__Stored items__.
[Start of Attachment]
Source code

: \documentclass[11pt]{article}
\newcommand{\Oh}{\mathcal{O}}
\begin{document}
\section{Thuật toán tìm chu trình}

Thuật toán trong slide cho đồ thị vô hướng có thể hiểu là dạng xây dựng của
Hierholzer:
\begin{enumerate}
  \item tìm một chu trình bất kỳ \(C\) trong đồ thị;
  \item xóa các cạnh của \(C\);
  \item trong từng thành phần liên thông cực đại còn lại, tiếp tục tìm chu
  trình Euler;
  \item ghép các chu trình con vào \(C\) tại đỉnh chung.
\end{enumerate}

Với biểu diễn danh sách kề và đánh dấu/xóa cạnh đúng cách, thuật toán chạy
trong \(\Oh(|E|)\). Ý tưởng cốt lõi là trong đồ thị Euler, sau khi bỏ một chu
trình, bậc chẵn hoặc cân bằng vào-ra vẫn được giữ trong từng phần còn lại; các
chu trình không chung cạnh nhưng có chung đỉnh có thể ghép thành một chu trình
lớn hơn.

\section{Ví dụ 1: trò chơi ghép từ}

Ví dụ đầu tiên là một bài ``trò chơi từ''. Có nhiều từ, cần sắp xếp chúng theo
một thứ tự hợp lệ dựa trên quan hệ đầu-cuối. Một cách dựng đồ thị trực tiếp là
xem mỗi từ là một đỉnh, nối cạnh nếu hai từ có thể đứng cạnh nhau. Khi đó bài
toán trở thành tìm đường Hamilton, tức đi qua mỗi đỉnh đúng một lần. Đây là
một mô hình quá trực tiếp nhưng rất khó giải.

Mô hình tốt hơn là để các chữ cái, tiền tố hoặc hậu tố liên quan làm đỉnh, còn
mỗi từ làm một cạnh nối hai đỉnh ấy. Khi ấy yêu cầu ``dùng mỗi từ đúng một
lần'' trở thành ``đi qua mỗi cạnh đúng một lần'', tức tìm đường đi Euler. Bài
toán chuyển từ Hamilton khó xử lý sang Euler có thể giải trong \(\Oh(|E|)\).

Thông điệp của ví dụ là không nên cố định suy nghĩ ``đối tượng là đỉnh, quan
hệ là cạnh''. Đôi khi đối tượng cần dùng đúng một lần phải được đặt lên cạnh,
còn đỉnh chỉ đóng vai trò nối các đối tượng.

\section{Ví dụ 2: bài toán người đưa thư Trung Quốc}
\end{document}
[End of Attachment]
__INSTRUCTIONS FOR THE TASK__. Please state the number of lines above that hold the string "phần", with nothing else added.

__ANSWER SECTION__. 2